▸ **Exercise goal**
Work out how many lines below hold the string "these" and state only that figure.

=-=-=

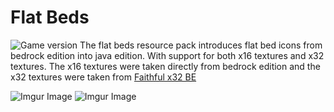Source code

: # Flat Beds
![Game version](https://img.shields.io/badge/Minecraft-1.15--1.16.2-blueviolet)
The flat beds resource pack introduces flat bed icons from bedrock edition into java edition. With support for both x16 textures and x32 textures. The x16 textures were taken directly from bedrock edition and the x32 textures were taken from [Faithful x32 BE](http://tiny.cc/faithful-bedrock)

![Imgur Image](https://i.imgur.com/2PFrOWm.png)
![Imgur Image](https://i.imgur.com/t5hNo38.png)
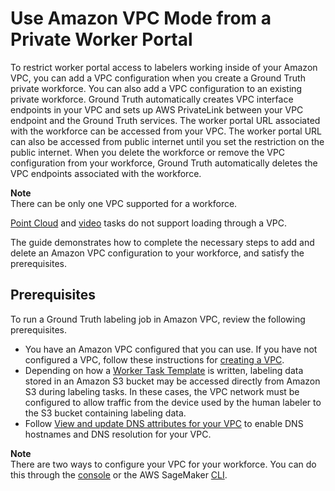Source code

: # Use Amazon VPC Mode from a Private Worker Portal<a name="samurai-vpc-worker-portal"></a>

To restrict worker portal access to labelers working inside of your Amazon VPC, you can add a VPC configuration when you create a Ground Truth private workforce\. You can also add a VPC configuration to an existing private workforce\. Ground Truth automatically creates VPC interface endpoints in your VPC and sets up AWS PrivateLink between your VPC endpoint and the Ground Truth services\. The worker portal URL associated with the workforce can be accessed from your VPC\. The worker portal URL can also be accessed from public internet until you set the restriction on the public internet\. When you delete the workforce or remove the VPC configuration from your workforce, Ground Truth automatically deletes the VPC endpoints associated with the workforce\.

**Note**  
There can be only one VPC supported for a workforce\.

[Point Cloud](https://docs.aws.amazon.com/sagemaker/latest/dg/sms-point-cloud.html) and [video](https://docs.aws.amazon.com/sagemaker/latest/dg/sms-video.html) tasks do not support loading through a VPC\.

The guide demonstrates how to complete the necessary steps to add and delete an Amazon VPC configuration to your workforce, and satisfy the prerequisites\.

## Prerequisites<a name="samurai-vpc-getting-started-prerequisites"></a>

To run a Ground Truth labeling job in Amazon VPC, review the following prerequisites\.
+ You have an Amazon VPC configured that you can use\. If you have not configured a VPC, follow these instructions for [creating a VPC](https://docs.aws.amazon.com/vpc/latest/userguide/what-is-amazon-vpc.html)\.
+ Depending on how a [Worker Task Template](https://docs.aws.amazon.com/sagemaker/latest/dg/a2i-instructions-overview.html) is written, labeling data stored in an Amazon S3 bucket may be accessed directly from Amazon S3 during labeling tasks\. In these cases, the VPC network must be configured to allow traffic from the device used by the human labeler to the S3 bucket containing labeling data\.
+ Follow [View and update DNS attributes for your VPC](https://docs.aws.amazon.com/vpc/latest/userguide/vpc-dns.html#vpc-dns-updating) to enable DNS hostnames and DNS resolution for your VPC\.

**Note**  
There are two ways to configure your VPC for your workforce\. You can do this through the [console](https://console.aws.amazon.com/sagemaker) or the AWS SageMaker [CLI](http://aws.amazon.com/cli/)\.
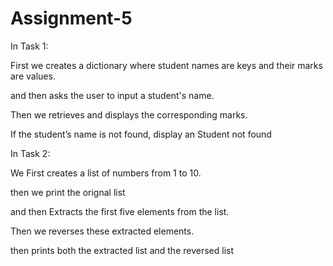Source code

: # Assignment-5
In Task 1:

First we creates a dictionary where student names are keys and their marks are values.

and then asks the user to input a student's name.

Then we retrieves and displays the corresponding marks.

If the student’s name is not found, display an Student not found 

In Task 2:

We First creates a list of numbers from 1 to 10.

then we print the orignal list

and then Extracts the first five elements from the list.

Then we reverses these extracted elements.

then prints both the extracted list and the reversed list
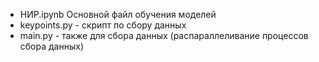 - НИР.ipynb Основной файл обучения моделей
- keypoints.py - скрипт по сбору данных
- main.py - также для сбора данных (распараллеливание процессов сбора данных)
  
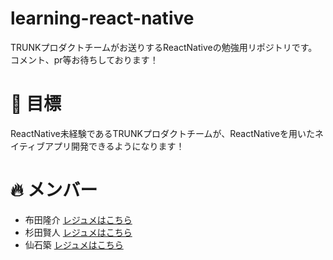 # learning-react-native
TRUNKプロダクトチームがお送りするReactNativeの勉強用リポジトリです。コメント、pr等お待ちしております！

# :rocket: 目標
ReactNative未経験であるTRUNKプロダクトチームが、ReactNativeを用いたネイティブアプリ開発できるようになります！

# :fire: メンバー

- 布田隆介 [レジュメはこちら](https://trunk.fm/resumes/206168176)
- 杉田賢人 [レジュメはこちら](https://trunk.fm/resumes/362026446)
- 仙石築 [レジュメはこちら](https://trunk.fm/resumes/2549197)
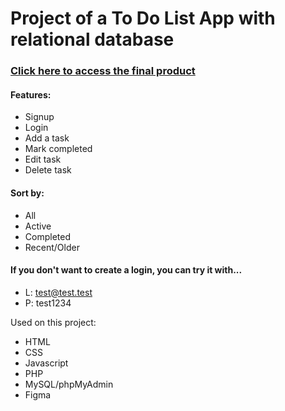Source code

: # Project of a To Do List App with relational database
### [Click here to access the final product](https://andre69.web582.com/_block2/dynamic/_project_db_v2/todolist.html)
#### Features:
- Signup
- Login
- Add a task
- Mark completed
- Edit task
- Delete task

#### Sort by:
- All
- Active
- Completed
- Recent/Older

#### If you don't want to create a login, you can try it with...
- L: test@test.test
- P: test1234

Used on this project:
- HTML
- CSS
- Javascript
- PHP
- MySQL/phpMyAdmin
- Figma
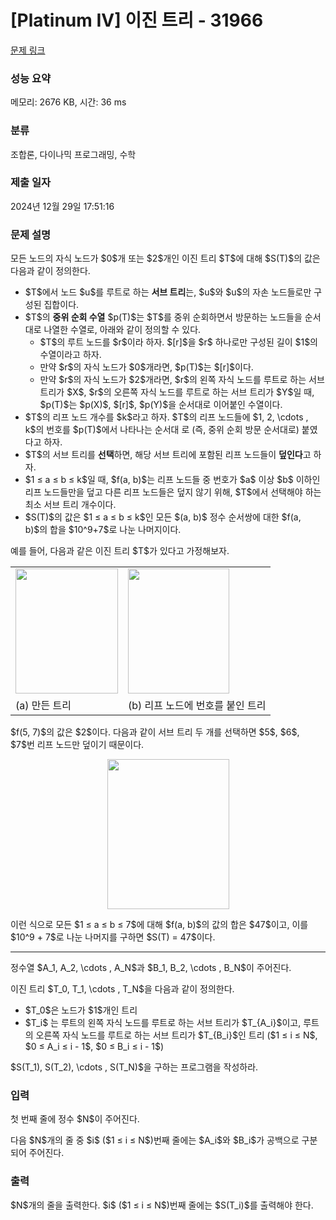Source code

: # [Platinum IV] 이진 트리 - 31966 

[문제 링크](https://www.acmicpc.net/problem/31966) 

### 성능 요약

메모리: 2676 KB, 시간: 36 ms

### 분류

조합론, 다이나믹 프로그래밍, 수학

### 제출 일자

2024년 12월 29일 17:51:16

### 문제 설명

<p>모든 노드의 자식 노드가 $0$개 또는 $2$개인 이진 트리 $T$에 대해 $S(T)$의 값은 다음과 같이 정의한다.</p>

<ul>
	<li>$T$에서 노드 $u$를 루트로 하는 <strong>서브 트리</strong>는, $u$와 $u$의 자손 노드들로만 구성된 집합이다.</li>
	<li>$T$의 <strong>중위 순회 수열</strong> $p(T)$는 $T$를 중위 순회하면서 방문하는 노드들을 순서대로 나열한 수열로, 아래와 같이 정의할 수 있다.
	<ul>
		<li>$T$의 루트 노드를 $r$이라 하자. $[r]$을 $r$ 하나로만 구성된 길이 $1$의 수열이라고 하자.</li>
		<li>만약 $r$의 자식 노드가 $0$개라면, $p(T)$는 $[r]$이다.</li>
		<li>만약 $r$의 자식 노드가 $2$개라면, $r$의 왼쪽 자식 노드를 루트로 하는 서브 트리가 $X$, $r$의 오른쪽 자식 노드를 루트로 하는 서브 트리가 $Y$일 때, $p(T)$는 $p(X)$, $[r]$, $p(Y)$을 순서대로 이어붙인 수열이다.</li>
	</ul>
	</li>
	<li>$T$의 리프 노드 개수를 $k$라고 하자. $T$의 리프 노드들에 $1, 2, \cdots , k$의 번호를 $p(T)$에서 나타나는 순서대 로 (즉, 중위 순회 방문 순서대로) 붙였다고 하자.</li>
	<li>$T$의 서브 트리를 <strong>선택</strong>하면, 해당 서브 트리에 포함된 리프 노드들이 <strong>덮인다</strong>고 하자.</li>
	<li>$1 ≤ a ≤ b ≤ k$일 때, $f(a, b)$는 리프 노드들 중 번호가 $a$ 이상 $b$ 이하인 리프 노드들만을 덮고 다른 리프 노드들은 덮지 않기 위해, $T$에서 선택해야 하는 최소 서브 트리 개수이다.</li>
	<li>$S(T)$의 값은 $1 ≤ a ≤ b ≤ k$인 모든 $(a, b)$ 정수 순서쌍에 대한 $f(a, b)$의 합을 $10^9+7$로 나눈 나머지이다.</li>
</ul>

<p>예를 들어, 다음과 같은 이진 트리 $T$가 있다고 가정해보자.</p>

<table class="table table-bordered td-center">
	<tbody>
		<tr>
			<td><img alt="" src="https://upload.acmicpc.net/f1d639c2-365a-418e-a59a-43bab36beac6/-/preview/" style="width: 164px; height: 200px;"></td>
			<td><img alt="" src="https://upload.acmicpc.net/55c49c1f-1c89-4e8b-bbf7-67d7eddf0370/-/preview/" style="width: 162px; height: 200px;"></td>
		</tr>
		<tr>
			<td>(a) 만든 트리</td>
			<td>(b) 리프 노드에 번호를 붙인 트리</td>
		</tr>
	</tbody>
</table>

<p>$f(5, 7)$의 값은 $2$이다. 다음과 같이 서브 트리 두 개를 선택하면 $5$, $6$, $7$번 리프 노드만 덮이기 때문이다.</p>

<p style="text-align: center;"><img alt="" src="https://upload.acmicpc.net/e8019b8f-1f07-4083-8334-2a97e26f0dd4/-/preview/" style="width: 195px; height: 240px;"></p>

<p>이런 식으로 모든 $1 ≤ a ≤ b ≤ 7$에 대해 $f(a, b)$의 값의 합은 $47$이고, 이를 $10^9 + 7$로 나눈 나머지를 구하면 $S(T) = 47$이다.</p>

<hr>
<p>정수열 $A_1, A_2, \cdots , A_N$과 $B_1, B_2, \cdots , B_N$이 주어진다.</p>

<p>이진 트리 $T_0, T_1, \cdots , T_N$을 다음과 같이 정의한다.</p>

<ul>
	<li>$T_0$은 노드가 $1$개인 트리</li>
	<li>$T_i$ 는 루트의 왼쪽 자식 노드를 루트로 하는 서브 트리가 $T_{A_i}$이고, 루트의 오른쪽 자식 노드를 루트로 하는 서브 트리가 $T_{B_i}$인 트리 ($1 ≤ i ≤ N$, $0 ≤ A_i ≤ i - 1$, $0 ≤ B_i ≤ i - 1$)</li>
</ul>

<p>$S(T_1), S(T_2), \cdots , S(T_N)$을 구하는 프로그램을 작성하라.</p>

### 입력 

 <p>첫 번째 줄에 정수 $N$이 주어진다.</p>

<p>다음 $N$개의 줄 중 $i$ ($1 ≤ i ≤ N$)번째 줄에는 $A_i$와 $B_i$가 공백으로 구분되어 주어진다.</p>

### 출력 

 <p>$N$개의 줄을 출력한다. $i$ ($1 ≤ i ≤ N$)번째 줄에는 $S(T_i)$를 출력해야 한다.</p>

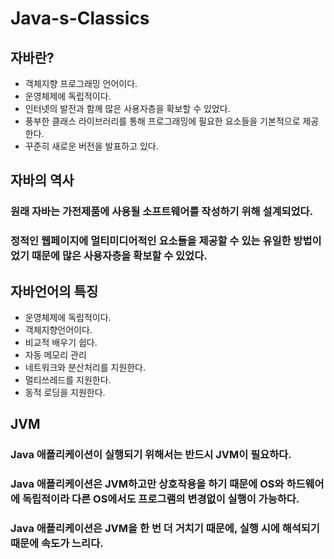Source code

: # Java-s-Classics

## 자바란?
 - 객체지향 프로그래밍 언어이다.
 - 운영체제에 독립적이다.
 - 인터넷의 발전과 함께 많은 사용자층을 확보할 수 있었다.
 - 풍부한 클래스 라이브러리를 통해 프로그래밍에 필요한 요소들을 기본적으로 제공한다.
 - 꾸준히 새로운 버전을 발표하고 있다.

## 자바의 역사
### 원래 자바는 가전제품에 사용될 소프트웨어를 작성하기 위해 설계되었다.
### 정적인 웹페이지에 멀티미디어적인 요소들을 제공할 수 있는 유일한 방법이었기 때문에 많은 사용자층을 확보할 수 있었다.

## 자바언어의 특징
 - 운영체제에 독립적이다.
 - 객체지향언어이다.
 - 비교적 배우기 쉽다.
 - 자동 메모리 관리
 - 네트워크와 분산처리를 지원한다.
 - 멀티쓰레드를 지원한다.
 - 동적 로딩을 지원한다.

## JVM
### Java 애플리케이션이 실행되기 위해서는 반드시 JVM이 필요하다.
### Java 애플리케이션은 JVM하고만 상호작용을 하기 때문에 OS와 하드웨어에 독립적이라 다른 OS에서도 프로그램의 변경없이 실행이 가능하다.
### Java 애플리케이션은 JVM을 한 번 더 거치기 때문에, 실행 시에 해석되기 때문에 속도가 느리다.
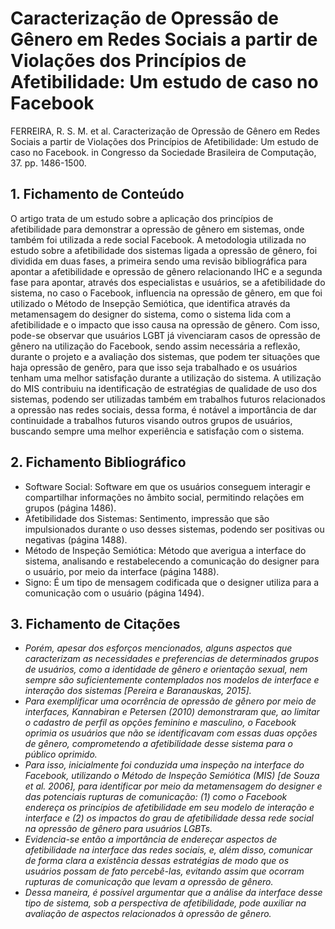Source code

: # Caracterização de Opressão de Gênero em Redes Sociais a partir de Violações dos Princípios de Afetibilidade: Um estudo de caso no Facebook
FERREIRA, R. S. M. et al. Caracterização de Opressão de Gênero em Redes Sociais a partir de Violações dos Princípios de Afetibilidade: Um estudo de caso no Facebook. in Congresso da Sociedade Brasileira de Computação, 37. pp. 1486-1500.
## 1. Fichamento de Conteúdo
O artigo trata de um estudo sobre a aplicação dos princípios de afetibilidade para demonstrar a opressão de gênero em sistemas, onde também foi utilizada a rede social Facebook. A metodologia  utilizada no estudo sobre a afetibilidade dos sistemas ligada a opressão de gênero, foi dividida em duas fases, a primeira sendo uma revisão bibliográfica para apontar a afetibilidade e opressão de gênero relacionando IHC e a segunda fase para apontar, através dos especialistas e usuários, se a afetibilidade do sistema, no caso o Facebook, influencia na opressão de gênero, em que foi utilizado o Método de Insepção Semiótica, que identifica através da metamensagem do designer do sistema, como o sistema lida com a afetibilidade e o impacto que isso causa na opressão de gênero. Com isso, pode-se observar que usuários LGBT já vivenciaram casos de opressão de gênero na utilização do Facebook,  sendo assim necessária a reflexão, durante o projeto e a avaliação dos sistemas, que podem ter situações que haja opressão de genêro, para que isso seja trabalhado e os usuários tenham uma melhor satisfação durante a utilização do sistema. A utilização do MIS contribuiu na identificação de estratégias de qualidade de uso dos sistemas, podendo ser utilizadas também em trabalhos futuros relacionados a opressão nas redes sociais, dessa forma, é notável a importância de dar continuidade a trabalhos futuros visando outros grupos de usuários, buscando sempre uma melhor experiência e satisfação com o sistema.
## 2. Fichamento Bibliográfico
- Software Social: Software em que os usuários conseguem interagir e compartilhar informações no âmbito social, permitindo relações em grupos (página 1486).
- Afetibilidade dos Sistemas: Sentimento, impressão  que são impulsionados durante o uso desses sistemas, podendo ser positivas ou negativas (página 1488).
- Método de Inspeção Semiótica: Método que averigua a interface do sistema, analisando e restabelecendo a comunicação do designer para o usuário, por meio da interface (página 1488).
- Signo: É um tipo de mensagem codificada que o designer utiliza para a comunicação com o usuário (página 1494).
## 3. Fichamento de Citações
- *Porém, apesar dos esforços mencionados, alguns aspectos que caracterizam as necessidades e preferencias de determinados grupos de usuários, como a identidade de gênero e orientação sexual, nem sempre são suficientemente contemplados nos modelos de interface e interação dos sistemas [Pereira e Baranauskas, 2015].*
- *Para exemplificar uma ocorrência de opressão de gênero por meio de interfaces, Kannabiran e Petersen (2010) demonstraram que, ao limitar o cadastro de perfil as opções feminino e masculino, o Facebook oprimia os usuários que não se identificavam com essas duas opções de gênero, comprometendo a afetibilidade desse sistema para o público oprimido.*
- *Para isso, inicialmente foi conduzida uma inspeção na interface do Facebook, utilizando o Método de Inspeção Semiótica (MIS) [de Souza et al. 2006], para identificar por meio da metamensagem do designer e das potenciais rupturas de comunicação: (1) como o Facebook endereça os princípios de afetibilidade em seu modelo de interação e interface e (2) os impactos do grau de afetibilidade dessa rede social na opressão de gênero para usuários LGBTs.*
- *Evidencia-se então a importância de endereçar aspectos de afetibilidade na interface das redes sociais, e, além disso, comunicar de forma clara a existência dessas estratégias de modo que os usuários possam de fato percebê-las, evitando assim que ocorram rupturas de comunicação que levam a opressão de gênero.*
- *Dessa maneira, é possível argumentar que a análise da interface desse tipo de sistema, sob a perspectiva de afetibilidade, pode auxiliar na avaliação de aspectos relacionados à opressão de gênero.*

=-=-=

▸ **Exercise output**
3